- YOUR TASK
For the material below, return exactly the lines starting at the line containing "- Three types of HTML lists" and ending at the line containing "- CSS treats", both ends included, and no others.

[Start of Attachment]

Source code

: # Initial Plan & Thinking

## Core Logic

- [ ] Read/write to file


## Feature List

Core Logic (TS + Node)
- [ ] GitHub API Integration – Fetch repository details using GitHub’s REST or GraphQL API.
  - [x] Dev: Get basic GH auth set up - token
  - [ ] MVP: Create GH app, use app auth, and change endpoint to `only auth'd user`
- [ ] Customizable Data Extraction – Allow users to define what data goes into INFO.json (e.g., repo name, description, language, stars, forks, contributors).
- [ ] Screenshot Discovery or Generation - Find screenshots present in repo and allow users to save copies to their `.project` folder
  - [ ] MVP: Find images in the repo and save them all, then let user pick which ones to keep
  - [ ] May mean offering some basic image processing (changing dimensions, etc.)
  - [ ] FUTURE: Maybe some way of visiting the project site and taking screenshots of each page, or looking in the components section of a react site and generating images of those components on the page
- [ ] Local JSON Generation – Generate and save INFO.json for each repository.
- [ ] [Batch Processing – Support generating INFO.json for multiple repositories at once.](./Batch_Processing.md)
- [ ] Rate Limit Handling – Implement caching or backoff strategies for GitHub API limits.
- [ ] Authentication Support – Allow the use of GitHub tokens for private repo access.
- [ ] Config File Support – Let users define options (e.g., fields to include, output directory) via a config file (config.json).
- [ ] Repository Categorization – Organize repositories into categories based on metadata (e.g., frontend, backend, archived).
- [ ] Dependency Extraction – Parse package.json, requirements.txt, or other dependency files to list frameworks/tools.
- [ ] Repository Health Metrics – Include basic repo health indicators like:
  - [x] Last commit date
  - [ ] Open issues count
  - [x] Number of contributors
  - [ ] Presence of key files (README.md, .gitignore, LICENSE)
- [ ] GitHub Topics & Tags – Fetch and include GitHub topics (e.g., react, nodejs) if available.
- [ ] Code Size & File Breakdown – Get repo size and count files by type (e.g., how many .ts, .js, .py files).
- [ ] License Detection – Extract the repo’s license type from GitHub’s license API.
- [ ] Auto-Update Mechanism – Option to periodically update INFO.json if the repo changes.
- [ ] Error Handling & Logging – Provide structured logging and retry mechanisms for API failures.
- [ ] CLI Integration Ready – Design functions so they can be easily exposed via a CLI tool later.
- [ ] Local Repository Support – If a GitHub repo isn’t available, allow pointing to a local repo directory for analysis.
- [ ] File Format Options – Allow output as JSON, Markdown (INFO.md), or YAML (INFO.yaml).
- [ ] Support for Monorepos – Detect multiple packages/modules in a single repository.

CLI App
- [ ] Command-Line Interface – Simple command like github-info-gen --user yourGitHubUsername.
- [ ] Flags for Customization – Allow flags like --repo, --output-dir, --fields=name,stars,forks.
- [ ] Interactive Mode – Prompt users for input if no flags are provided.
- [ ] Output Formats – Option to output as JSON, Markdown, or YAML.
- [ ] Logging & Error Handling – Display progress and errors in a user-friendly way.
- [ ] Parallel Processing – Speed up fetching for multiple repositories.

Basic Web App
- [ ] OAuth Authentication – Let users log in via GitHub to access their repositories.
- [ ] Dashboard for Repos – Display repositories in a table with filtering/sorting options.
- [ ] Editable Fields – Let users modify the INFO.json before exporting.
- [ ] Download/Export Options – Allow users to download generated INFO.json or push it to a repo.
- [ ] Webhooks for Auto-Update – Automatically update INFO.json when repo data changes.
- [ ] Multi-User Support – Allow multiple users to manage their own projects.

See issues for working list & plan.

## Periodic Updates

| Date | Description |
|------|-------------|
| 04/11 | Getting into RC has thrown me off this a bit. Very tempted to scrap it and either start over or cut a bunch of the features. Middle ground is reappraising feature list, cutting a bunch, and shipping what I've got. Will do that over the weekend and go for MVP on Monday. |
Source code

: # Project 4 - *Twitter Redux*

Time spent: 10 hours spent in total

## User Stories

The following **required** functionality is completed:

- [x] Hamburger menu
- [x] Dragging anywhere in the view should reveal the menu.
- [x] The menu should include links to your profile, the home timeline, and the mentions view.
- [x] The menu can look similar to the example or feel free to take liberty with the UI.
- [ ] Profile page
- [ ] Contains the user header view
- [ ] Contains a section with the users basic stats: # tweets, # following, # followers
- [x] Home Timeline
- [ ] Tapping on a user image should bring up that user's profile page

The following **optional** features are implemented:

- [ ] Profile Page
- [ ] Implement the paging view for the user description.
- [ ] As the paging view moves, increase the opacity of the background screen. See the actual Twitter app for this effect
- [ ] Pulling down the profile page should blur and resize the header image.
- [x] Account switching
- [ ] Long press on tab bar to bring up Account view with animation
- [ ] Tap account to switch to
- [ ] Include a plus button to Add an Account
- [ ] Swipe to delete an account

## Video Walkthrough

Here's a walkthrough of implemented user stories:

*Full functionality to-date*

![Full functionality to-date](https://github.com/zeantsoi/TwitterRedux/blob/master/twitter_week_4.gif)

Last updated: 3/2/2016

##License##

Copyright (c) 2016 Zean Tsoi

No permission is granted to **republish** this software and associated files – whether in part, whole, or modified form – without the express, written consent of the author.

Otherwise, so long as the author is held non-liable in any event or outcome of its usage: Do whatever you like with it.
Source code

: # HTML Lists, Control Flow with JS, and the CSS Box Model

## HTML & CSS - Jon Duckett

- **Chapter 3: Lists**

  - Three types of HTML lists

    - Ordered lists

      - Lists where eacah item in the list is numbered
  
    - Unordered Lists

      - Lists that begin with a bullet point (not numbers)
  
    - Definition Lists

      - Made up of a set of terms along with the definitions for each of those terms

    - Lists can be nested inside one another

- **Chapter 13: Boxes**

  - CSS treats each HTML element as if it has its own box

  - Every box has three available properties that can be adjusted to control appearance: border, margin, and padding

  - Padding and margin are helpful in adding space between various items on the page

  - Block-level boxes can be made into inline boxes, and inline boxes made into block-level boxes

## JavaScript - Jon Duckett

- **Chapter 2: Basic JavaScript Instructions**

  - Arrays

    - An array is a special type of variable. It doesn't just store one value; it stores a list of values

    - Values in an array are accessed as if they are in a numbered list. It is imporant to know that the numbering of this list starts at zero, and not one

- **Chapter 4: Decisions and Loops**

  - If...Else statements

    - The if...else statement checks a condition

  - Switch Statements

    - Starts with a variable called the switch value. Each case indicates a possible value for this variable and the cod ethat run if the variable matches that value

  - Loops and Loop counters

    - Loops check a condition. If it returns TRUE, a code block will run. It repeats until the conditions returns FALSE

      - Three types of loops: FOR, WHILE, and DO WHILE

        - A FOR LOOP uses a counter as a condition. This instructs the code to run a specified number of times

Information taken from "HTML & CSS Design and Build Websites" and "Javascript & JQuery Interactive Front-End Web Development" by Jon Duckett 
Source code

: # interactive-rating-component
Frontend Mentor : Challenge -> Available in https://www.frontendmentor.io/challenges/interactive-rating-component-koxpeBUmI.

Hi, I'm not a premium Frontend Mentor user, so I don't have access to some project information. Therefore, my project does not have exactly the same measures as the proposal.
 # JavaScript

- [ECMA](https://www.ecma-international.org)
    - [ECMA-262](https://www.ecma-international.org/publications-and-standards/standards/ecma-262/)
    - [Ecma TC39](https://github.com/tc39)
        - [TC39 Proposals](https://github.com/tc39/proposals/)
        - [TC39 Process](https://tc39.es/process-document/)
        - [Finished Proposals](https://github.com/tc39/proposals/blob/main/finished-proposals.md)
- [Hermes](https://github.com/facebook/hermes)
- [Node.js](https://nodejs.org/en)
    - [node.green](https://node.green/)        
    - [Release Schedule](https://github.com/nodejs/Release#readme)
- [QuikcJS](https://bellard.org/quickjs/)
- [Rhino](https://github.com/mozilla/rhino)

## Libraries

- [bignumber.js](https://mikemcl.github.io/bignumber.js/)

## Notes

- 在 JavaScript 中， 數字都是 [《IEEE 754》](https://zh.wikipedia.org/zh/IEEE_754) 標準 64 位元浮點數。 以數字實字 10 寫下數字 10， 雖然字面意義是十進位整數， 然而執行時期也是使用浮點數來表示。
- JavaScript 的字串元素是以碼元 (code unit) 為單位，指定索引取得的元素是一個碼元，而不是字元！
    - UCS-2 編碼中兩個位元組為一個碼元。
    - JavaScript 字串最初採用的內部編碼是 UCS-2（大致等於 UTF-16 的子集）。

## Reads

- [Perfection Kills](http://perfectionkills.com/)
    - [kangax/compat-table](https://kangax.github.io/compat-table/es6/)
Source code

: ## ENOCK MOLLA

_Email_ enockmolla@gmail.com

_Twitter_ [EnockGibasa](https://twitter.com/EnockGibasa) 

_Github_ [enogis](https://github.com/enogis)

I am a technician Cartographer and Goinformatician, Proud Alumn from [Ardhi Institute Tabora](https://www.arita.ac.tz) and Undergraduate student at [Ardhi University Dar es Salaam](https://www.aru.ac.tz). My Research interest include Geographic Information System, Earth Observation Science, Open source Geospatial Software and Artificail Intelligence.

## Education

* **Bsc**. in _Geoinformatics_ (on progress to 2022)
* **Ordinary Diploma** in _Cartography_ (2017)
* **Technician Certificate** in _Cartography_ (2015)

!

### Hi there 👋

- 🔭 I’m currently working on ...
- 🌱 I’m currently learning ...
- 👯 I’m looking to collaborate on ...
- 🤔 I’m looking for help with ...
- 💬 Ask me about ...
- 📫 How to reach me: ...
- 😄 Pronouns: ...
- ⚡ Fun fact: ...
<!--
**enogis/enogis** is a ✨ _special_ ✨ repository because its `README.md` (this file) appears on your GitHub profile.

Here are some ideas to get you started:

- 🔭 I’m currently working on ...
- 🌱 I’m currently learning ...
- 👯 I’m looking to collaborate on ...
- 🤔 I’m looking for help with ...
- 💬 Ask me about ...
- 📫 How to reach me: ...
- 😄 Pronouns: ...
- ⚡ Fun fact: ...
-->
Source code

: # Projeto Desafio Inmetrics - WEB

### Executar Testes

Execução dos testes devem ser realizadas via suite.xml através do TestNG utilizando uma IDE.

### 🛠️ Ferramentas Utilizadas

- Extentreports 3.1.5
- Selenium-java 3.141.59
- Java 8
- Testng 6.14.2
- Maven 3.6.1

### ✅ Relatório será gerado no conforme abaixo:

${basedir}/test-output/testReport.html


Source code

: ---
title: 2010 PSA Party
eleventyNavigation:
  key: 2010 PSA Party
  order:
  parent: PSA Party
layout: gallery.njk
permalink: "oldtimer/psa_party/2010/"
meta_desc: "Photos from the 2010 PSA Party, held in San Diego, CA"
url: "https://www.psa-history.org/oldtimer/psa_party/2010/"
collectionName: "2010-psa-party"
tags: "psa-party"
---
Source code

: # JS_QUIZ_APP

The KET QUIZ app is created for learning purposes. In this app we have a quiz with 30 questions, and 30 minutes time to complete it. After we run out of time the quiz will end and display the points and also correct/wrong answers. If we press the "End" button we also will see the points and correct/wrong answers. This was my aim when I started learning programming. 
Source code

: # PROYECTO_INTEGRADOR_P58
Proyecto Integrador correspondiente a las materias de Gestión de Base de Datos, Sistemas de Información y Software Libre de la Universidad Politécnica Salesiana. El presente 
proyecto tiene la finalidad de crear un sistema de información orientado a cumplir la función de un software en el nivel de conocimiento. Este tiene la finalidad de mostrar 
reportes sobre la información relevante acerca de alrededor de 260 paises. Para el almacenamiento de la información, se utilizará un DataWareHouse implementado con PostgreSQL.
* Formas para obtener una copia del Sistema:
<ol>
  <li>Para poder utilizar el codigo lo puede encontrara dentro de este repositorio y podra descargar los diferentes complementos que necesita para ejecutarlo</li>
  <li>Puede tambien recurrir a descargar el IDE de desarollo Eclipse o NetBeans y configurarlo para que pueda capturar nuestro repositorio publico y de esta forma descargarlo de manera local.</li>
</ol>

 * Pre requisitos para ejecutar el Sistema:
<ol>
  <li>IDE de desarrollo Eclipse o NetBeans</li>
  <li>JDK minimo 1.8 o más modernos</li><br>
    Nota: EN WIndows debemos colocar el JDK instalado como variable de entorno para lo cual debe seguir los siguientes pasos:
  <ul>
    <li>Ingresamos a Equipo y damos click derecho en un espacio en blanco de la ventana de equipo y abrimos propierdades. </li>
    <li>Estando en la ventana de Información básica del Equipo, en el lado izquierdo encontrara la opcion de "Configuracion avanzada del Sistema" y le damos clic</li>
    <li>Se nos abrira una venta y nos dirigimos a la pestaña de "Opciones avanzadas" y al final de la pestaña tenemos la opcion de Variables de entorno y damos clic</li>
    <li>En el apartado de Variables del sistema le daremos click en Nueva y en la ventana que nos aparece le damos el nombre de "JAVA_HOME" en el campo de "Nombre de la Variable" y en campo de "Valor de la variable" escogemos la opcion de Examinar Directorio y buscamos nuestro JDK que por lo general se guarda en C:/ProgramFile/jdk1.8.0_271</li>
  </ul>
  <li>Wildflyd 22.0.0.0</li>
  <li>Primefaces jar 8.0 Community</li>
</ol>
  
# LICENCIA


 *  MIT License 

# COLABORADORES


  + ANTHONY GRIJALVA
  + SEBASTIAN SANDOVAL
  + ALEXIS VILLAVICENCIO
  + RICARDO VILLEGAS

[End of Attachment]

- COMPLETED EXERCISE
  - Three types of HTML lists

    - Ordered lists

      - Lists where eacah item in the list is numbered
  
    - Unordered Lists

      - Lists that begin with a bullet point (not numbers)
  
    - Definition Lists

      - Made up of a set of terms along with the definitions for each of those terms

    - Lists can be nested inside one another

- **Chapter 13: Boxes**

  - CSS treats each HTML element as if it has its own box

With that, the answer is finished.